The Big 12 has one elite program (Kansas) that is routinely among the top three or five of the most profitable programs in the country. The conference also houses media giant Texas along with several other successful programs. TCU has a bright future, with new head coach Trent Johnson and an eager fanbase, but they have yet to prove they can keep up with conference foes on the hardwood or in the ratings.
Nearly a dozen schools across the country could land in the land of Jayhawks, Longhorns and Mountaineers, but there are three that would benefit the Big 12 the most.
When most major athletic programs were looking to cash in on the 2010-11 wave of conference realignment by landing in a power conference, BYU men's basketball stepped down from the Mountain West and into the West Coast Conference.
The Cougars play in the 20,000-plus seat Marriott Center on campus. The seating capacity is amongst the largest in the country, but the 40-year-old arena needs significant upgrades in order to maximize potential revenue from the Cougars' passionate fanbase.
If the Big 12 and their media partners can work around BYU's refusal to compete on Sundays, then the Cougars could bring an attractive program and new geographic region to the conference.

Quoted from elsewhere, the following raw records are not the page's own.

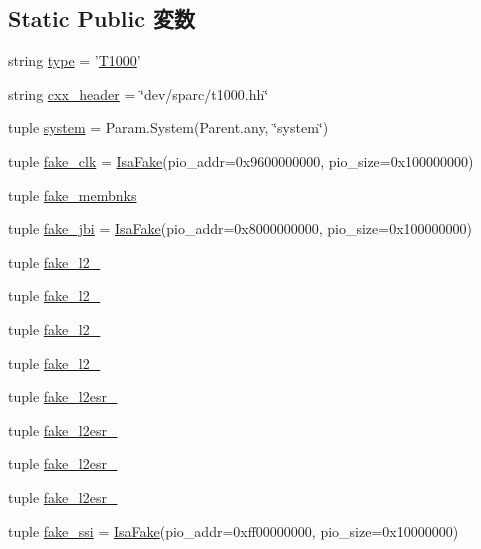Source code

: \subsection*{Static Public 変数}
\begin{DoxyCompactItemize}
\item 
string \hyperlink{classT1000_1_1T1000_acce15679d830831b0bbe8ebc2a60b2ca}{type} = '\hyperlink{classT1000_1_1T1000}{T1000}'
\item 
string \hyperlink{classT1000_1_1T1000_a17da7064bc5c518791f0c891eff05fda}{cxx\_\-header} = \char`\"{}dev/sparc/t1000.hh\char`\"{}
\item 
tuple \hyperlink{classT1000_1_1T1000_ab737471139f5a296e5b26e8a0e1b0744}{system} = Param.System(Parent.any, \char`\"{}system\char`\"{})
\item 
tuple \hyperlink{classT1000_1_1T1000_a751958bc3d33af34410da835f53d0276}{fake\_\-clk} = \hyperlink{classIsaFake}{IsaFake}(pio\_\-addr=0x9600000000, pio\_\-size=0x100000000)
\item 
tuple \hyperlink{classT1000_1_1T1000_a8a303fdaceb9b90367c1ede9a5ae3c9e}{fake\_\-membnks}
\item 
tuple \hyperlink{classT1000_1_1T1000_a8c08b2b1e654aad4b0647b18ac56f4be}{fake\_\-jbi} = \hyperlink{classIsaFake}{IsaFake}(pio\_\-addr=0x8000000000, pio\_\-size=0x100000000)
\item 
tuple \hyperlink{classT1000_1_1T1000_a385271574ece269aa9f1c5cb030eb30c}{fake\_\-l2\_}
\item 
tuple \hyperlink{classT1000_1_1T1000_a47fc635cf3e601b8e234f4de3d2a6182}{fake\_\-l2\_}
\item 
tuple \hyperlink{classT1000_1_1T1000_abf537b9af546117b014da0e94a6df49f}{fake\_\-l2\_}
\item 
tuple \hyperlink{classT1000_1_1T1000_ad24d51d2884ce9ae204b4c0cfc8c70f4}{fake\_\-l2\_}
\item 
tuple \hyperlink{classT1000_1_1T1000_ac5267c667fdb38d55ec3ad9eed0663b0}{fake\_\-l2esr\_}
\item 
tuple \hyperlink{classT1000_1_1T1000_a50827ba8228ca2d96f9e06b176180c20}{fake\_\-l2esr\_}
\item 
tuple \hyperlink{classT1000_1_1T1000_ac5289087f2bf85185262d640415a3177}{fake\_\-l2esr\_}
\item 
tuple \hyperlink{classT1000_1_1T1000_affe1acd165521689a19e972386e3c79d}{fake\_\-l2esr\_}
\item 
tuple \hyperlink{classT1000_1_1T1000_a7a90b18da7616b6d322418d5e55db47d}{fake\_\-ssi} = \hyperlink{classIsaFake}{IsaFake}(pio\_\-addr=0xff00000000, pio\_\-size=0x10000000)

\end{DoxyCompactItemize}
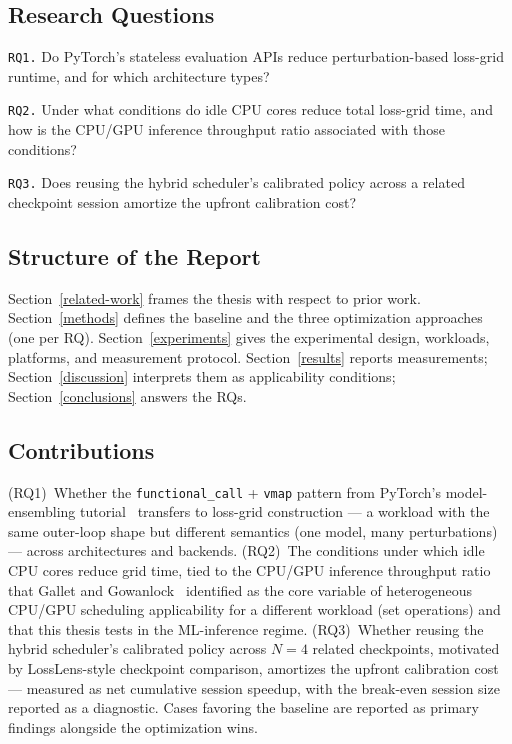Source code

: \documentclass[conference]{IEEEtran}
\begin{document}
\subsection{Research Questions}\label{research-questions}

\texttt{RQ1.} Do PyTorch's stateless evaluation APIs reduce
perturbation-based loss-grid runtime, and for which architecture types?

\texttt{RQ2.} Under what conditions do idle CPU cores reduce total
loss-grid time, and how is the CPU/GPU inference throughput ratio
associated with those conditions?

\texttt{RQ3.} Does reusing the hybrid scheduler's calibrated
policy across a related checkpoint session amortize the
upfront calibration cost?

\subsection{Structure of the Report}\label{structure-of-the-report}

Section~\ref{related-work} frames the thesis with respect to prior work.
Section~\ref{methods} defines the baseline and the three
optimization approaches (one per RQ).
Section~\ref{experiments} gives the experimental design,
workloads, platforms, and measurement protocol.
Section~\ref{results} reports measurements;
Section~\ref{discussion} interprets them as applicability
conditions; Section~\ref{conclusions} answers the RQs.

\subsection{Contributions}\label{contributions}

(RQ1)~Whether the \texttt{functional\_call} + \texttt{vmap}
pattern from PyTorch's model-ensembling
tutorial~\cite{pytorch_ensembling} transfers to loss-grid
construction --- a workload with the same outer-loop shape but
different semantics (one model, many perturbations) --- across
architectures and backends.
(RQ2)~The conditions under which idle CPU cores reduce grid
time, tied to the CPU/GPU inference throughput ratio that
Gallet and Gowanlock~\cite{gallet2021heterogeneous} identified
as the core variable of heterogeneous CPU/GPU scheduling
applicability for a different workload (set operations) and
that this thesis tests in the ML-inference regime.
(RQ3)~Whether reusing the hybrid scheduler's calibrated policy
across $N=4$ related checkpoints, motivated by LossLens-style
checkpoint comparison, amortizes the upfront calibration cost
--- measured as net cumulative session speedup, with the
break-even session size reported as a diagnostic. Cases
favoring the baseline are reported as primary findings
alongside the optimization wins.
\end{document}
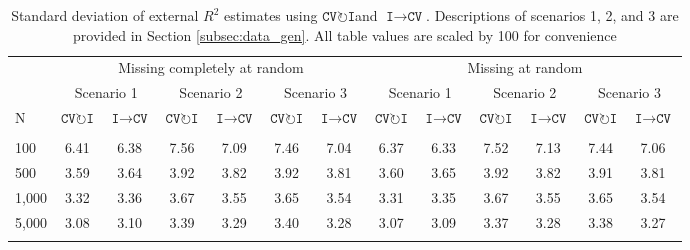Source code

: \documentclass[AMA,STIX1COL,doublespace]{WileyNJD-v2}
\begin{document}
\begin{table}

\caption{\label{tab:variance}Standard deviation of external $R^2$ estimates using $\texttt{CV}\!\circlearrowright\!\texttt{I}$\space and $\texttt{I}\!\!\rightarrow\!\texttt{CV}$. Descriptions of scenarios 1, 2, and 3 are provided in Section \ref{subsec:data_gen}. All table values are scaled by 100 for convenience}
\centering
\begin{tabular}[t]{lcccccccccccc}
\toprule
\multicolumn{1}{c}{ } & \multicolumn{6}{c}{Missing completely at random} & \multicolumn{6}{c}{Missing at random} \\
\cmidrule(l{3pt}r{3pt}){2-7} \cmidrule(l{3pt}r{3pt}){8-13}
\multicolumn{1}{c}{ } & \multicolumn{2}{c}{Scenario 1} & \multicolumn{2}{c}{Scenario 2} & \multicolumn{2}{c}{Scenario 3} & \multicolumn{2}{c}{Scenario 1} & \multicolumn{2}{c}{Scenario 2} & \multicolumn{2}{c}{Scenario 3} \\
\cmidrule(l{3pt}r{3pt}){2-3} \cmidrule(l{3pt}r{3pt}){4-5} \cmidrule(l{3pt}r{3pt}){6-7} \cmidrule(l{3pt}r{3pt}){8-9} \cmidrule(l{3pt}r{3pt}){10-11} \cmidrule(l{3pt}r{3pt}){12-13}
N & $\texttt{CV}\!\circlearrowright\!\texttt{I}$& $\texttt{I}\!\!\rightarrow\!\texttt{CV}$& $\texttt{CV}\!\circlearrowright\!\texttt{I}$& $\texttt{I}\!\!\rightarrow\!\texttt{CV}$& $\texttt{CV}\!\circlearrowright\!\texttt{I}$& $\texttt{I}\!\!\rightarrow\!\texttt{CV}$& $\texttt{CV}\!\circlearrowright\!\texttt{I}$& $\texttt{I}\!\!\rightarrow\!\texttt{CV}$& $\texttt{CV}\!\circlearrowright\!\texttt{I}$& $\texttt{I}\!\!\rightarrow\!\texttt{CV}$& $\texttt{CV}\!\circlearrowright\!\texttt{I}$& $\texttt{I}\!\!\rightarrow\!\texttt{CV}$\\
\midrule
\addlinespace[0.75em]
\multicolumn{13}{l}{\textbf{10 predictors, 10 junk}}\\
\hline
\hspace{1em}100 & 6.41 & 6.38 & 7.56 & 7.09 & 7.46 & 7.04 & 6.37 & 6.33 & 7.52 & 7.13 & 7.44 & 7.06\\
\hspace{1em}500 & 3.59 & 3.64 & 3.92 & 3.82 & 3.92 & 3.81 & 3.60 & 3.65 & 3.92 & 3.82 & 3.91 & 3.81\\
\hspace{1em}1,000 & 3.32 & 3.36 & 3.67 & 3.55 & 3.65 & 3.54 & 3.31 & 3.35 & 3.67 & 3.55 & 3.65 & 3.54\\
\hspace{1em}5,000 & 3.08 & 3.10 & 3.39 & 3.29 & 3.40 & 3.28 & 3.07 & 3.09 & 3.37 & 3.28 & 3.38 & 3.27\\
\addlinespace[0.75em]

\end{tabular}
\end{table}
\end{document}
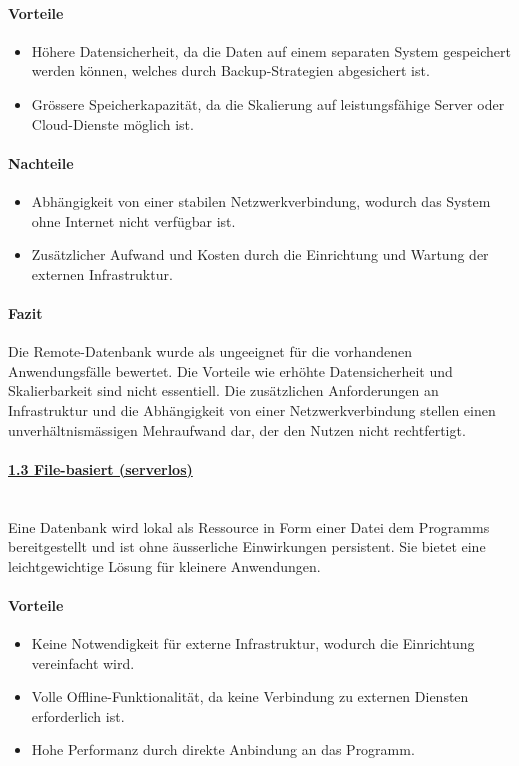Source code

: \documentclass[a4paper,12pt]{report}
\begin{document}
    \paragraph*{Vorteile}
    \begin{itemize}
        \item Höhere Datensicherheit, da die Daten auf einem separaten System gespeichert werden können, welches durch Backup-Strategien abgesichert ist.
        \item Grössere Speicherkapazität, da die Skalierung auf leistungsfähige Server oder Cloud-Dienste möglich ist.
    \end{itemize}

    \paragraph*{Nachteile}
    \begin{itemize}
        \item Abhängigkeit von einer stabilen Netzwerkverbindung, wodurch das System ohne Internet nicht verfügbar ist.
        \item Zusätzlicher Aufwand und Kosten durch die Einrichtung und Wartung der externen Infrastruktur.
    \end{itemize}

    \paragraph*{Fazit}
    Die Remote-Datenbank wurde als ungeeignet für die vorhandenen Anwendungsfälle bewertet.
    Die Vorteile wie erhöhte Datensicherheit und Skalierbarkeit sind nicht essentiell.
    Die zusätzlichen Anforderungen an Infrastruktur und die Abhängigkeit von einer Netzwerkverbindung stellen einen unverhältnismässigen Mehraufwand dar, der den Nutzen nicht rechtfertigt.

    \paragraph*{\underline{1.3 File-basiert (serverlos)}}\mbox{}\\
    Eine Datenbank wird lokal als Ressource in Form einer Datei dem Programms bereitgestellt und ist ohne äusserliche Einwirkungen persistent.
    Sie bietet eine leichtgewichtige Lösung für kleinere Anwendungen.

    \paragraph*{Vorteile}
    \begin{itemize}
        \item Keine Notwendigkeit für externe Infrastruktur, wodurch die Einrichtung vereinfacht wird.
        \item Volle Offline-Funktionalität, da keine Verbindung zu externen Diensten erforderlich ist.
        \item Hohe Performanz durch direkte Anbindung an das Programm.
    \end{itemize}
\end{document}
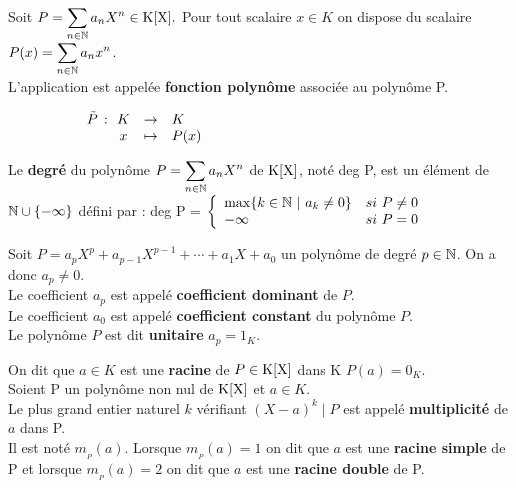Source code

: \noindent Soit \(\displaystyle P=\sum_{n\in \mathbb{N}}a_nX^n\in \text{K}[\text{X}]. \) Pour tout scalaire \(x\in K\) on dispose du scalaire \(\displaystyle P(x)=\sum_{n\in \mathbb{N}}a_nx^n\).\vspace{0.2cm}\\
L'application \hspace{3.3cm} est appelée \textbf{fonction polynôme} associée au polynôme P.

\vspace{-0.45cm}

\(\begin{array}{rccl}
    \hspace{1.8cm} \Tilde{P}\, : &\!\! K & \to & K \\
     &\!\! x & \mapsto & P(x) 
\end{array}
\)

\vspace{1.5cm}

Le \textbf{degré} du polynôme \(\displaystyle P = \sum _{n\in \mathbb{N}}a_nX^n \) de $\text{K}[\text{X}]$, noté deg P, est un élément de \(\mathbb{N}\cup \{-\infty\}\) défini par : deg P = \(\left\{ \begin{array}{lc}
     \max \{ k\in \mathbb{N} \ | \ a_k \neq 0 \} & si\ P\neq 0 \\
     -\infty & si\ P= 0
\end{array} \right.\) 

\vspace{1cm}

Soit \(P=a_pX^p+a_{p-1}X^{p-1}+\cdots+a_1X+a_0  \) un polynôme de degré \(p\in \mathbb{N}\). On a donc \(a_p\neq 0\).\vspace{0.1cm}\\
Le coefficient \(a_p\) est appelé \textbf{coefficient dominant} de \(P\).\\
Le coefficient \(a_0\) est appelé \textbf{coefficient constant} du polynôme \(P\).\vspace{0.1cm}\\
Le polynôme \(P\) est dit \textbf{unitaire} \ssi \(a_p=1_K\).

\vspace{1cm}

\noindent On dit que \(a\in K\) est une \textbf{racine} de \(P\in \text{K}[\text{X}]\) dans K \ssi \(P(a)=0_K.\) \vspace{0.5cm}\\
Soient P un polynôme non nul de $\text{K}[\text{X}]$ et \(a\in K.\)\vspace{0.1cm}\\
Le plus grand entier naturel $k$ vérifiant \((X-a)^k\mid P\) est appelé \textbf{multiplicité} de \(a\) dans P.\\
Il est noté \(m_{_P}(a)\). Lorsque \(m_{_P}(a)=1\) on dit que \(a\) est une \textbf{racine simple} de P et lorsque \(m_{_P}(a)=2\) on dit que \(a\) est une \textbf{racine double} de P.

A struggling football program with an annoyed fanbase is unattractive for Big 12 decision-makers, but UNLV remains an excellent option for conference expansion due to men's basketball.
The Rebels regularly land in the top 15 for basketball attendance.
They had a dismal stretch in the early 2000s, but they have five NCAA Tournament appearances since 2007, contributing to their ranking as one of the country's top-50 revenue-producing programs.
Football might hold them back initially from a power conference invitation, but Dave Rice and the Runnin' Rebels could change the mind of Bob Bowlsby with a Final Four run in 2013.
KFC Yum! is potentially the most unattractive complex name in the history of college athletics, but the 22,090-seat palace has vaulted the University of Louisville's basketball program to the top of the hoops arms race.
With net revenue of $27.5 million last year, the Cardinals blew their competition out of the Ohio River and solidified their institution as the most valuable men's basketball chip in conference realignment.
The growing instability of Big East basketball certainly has Athletics Director Tom Jurich seeking better options to ensure his Rick Pitino-led program remains at the top.